On 5 June 1916, he again left Australia to return to active service. He had been promoted to Corporal, with 8 as his new service number, and assigned as an original and early member of the 11th Machine Gun Company. The troopship, A30, arrived at Alexandria on 12 July
The Companies had been formed in February 1916 by merging the four battalion machine gun sections in each brigade into one unit. They were equipped with 16 Vickers heavy machine guns. These were heavy pieces and each gun had several men in its crew to carry it and the ammunition. It was a devastating weapon, used to cut down attacking infantry. It was also used to support an attack by maintaining a heavy fire against a specific target, keeping the enemy's heads down.

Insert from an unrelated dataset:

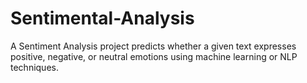 # Sentimental-Analysis
A Sentiment Analysis project predicts whether a given text expresses positive, negative, or neutral emotions using machine learning or NLP techniques.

In November, Thomas fell ill again with enteric fever and was evacuated from France to Southampton. On 15 February 1917, Thomas was commissioned as a Second Lieutenant.
It has not been possible to locate a copy of the Company's War Diary in the UK and the unit is not mentioned in the Australian Official History of the War as being in action in the days prior to Thomas' death. As such, it is not possible to establish exactly what happened to him. His service record shows that he was shot on 17 March. He was admitted to 9th Australian Field Ambulance, which treated him for the wounds in his chest and back. The bullet had penetrated his lung. The next day, he was evacuated to 2nd Australian Casualty Clearing Station (a field hospital, staffed by military surgeons). He died there ten days later and was buried in the adjacent Cemetery by the Rev. B C Wilson.
The role of Casualty Clearing Station was to undertake emergency surgery and to stabilise the casualty so he could be moved to permanent "stationery" hospitals on the Channel coast or in Britain. It is most unusual for a man to stay for more than a couple of days at a CCS - he was either well enough to be moved or he was dead. The fact that Thomas remained there for ten days means that, either he remained too ill to be moved, or the surgeons determined that there was absolutely no hope for him. In any event, he will have been made as comfortable as possible in the circumstances.